Fedora and RHEL-family systems:

```bash
sudo dnf remove nginx
```

FreeBSD:

```bash
sudo pkg delete nginx
```

After removal, verify that the command, service, listener, and package record
match the intended state.

## Outside package sources

Sometimes the distribution repository is not enough. You may need a newer
version, a vendor-supported build, or a tool that is not packaged by the
distribution.

Common alternatives:

- Vendor repositories, such as Docker, HashiCorp, Google, Microsoft, or
PostgreSQL repositories.
- Upstream release archives, such as `.tar.gz` or binary release bundles.
- Language package managers, such as `pip`, `npm`, `gem`, `cargo`, or `go
install`.
- Container images.
- Flatpak, Snap, or AppImage for desktop applications.
- Source builds.

Each alternative shifts trust and maintenance. Ask:

- Who signs or publishes the package?
- How are updates delivered?
- Does it bypass the distribution security-update path?
- Does it install files under `/usr`, `/usr/local`, `/opt`, or a user home
directory?
- Does it create services, users, sockets, timers, or scheduled tasks?
- How do you uninstall or roll back it?

For servers, a distribution package or vendor repository is usually easier to
operate than a manual binary copied into place without ownership metadata.

## Language package managers

Language package managers are useful for developer tooling and application
dependencies, but they are not a substitute for operating-system package
management.

Avoid casually running global installs on shared servers:

```bash
sudo pip install something
sudo npm install -g something
```

Prefer isolated environments when possible:

- Python: virtual environments.
- Node.js: project-local dependencies.
- Ruby: Bundler-managed project dependencies.
- Go: pinned module versions.
- Rust: `cargo install` into a known user path for CLI tools.

The goal is to keep application dependencies from silently replacing system
libraries or tools.

## Containers as software delivery

Containers can be a good way to run software without installing every
dependency on the host. They are still software from a source you must trust.

Inspect:

- Image publisher.
- Image tag.
- Digest, if pinning matters.
- Exposed ports.
- Mounted volumes.
- Required environment variables and secrets.
- Update and rollback process.

Avoid treating `latest` as a stable version in production.

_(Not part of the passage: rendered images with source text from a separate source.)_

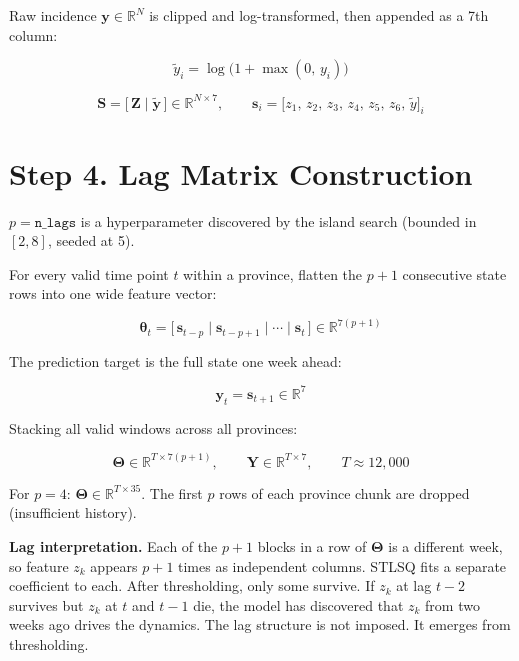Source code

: \documentclass{article}
\begin{document}
Raw incidence $\mathbf{y} \in \mathbb{R}^{N}$ is clipped and log-transformed,
then appended as a 7th column:

\begin{equation}
    \tilde{y}_i = \log\!\bigl(1 + \max(0,\, y_i)\bigr)
\end{equation}

\begin{equation}
    \mathbf{S}
    = \bigl[\,\mathbf{Z} \mid \tilde{\mathbf{y}}\,\bigr]
    \in \mathbb{R}^{N \times 7},
    \qquad
    \mathbf{s}_i = \bigl[z_1,\, z_2,\, z_3,\, z_4,\, z_5,\, z_6,\, \tilde{y}\bigr]_i
\end{equation}

\section*{Step 4. Lag Matrix Construction}

$p = \texttt{n\_lags}$ is a hyperparameter discovered by the island search (bounded in $[2,8]$, seeded at 5).

For every valid time point $t$ within a province, flatten the $p+1$ consecutive state rows into one wide feature vector:

\begin{equation}
    \boldsymbol{\theta}_t
    = \bigl[\,\mathbf{s}_{t-p} \mid \mathbf{s}_{t-p+1} \mid \cdots \mid \mathbf{s}_{t}\,\bigr]
    \in \mathbb{R}^{7(p+1)}
\end{equation}

The prediction target is the full state one week ahead:

\begin{equation}
    \mathbf{y}_t = \mathbf{s}_{t+1} \in \mathbb{R}^{7}
\end{equation}

Stacking all valid windows across all provinces:

\begin{equation}
    \boldsymbol{\Theta} \in \mathbb{R}^{T \times 7(p+1)},
    \qquad
    \mathbf{Y} \in \mathbb{R}^{T \times 7},
    \qquad T \approx 12{,}000
\end{equation}

For $p = 4$: $\boldsymbol{\Theta} \in \mathbb{R}^{T \times 35}$.
The first $p$ rows of each province chunk are dropped (insufficient history).

\medskip
\noindent\textbf{Lag interpretation.}
Each of the $p+1$ blocks in a row of $\boldsymbol{\Theta}$ is a different week,
so feature $z_k$ appears $p+1$ times as independent columns.
STLSQ fits a separate coefficient to each. After thresholding, only some survive.
If $z_k$ at lag $t-2$ survives but $z_k$ at $t$ and $t-1$ die,
the model has discovered that $z_k$ from two weeks ago drives the dynamics.
The lag structure is not imposed. It emerges from thresholding.
\end{document}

Use explicit tags or
digests when repeatability matters.

## Keep an install note

For nontrivial installs, leave a short record:

```text
Package: nginx
System: Ubuntu 24.04
Source: Ubuntu noble-updates repository
Reason: reverse proxy for internal dashboard
Pre-checks: apt show nginx; apt-cache policy nginx
Installed with: sudo apt install nginx
Verification: nginx -v; systemctl status nginx; ss -ltnp
Rollback: sudo apt remove nginx; restore previous firewall rule set
Owner: platform team
Date: 2026-05-14
```

This note gives the next operator a starting point.

## Lab: install and verify a small tool

Use a disposable VM, container, or lab machine.

1. Identify the OS:

```bash
cat /etc/os-release
```

2. Search for `jq` with the native package manager.
3. Inspect the candidate package metadata.
4. Install `jq`.
5. Verify the command path and version:

```bash
command -v jq
jq --version
```

6. Record the package source, install command, and verification output.
7. Remove the package only if the lab machine does not need it afterward.

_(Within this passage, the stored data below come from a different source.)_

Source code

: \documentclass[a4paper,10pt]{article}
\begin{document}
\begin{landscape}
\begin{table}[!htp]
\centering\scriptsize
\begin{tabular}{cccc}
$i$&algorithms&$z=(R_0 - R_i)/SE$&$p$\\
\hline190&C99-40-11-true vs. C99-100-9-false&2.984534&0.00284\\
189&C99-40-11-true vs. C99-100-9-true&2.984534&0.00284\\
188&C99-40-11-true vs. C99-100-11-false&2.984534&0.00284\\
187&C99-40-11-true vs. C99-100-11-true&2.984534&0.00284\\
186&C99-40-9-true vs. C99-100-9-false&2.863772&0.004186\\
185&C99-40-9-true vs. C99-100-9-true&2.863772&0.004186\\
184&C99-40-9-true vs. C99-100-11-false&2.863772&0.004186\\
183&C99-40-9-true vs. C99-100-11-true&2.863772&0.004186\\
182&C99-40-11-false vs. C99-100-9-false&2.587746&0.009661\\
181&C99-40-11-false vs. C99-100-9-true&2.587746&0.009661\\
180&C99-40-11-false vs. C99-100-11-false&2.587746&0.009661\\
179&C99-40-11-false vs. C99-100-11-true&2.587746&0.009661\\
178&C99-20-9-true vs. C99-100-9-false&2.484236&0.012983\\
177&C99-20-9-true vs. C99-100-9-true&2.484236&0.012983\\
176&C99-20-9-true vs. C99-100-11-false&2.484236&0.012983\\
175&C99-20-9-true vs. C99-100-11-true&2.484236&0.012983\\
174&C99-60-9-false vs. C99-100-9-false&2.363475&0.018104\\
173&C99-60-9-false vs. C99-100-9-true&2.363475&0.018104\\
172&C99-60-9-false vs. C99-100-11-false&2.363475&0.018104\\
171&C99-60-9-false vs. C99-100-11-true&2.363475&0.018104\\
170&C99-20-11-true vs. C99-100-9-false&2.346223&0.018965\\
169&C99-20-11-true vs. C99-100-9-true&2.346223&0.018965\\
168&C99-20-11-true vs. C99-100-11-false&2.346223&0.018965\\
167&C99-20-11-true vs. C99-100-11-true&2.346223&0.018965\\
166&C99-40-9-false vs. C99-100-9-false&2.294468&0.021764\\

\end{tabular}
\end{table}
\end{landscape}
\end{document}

## Check your understanding

Onward, to the next sub-chapter! 🚀🛠️
- Why is the distribution repository usually the safest first source?
- What should you inspect before confirming a package transaction?
- What is the difference between removing and purging a package on
Debian-family systems?
- Why can global language-package installs be risky on shared servers?
- When might a container image be a better delivery path than a host package?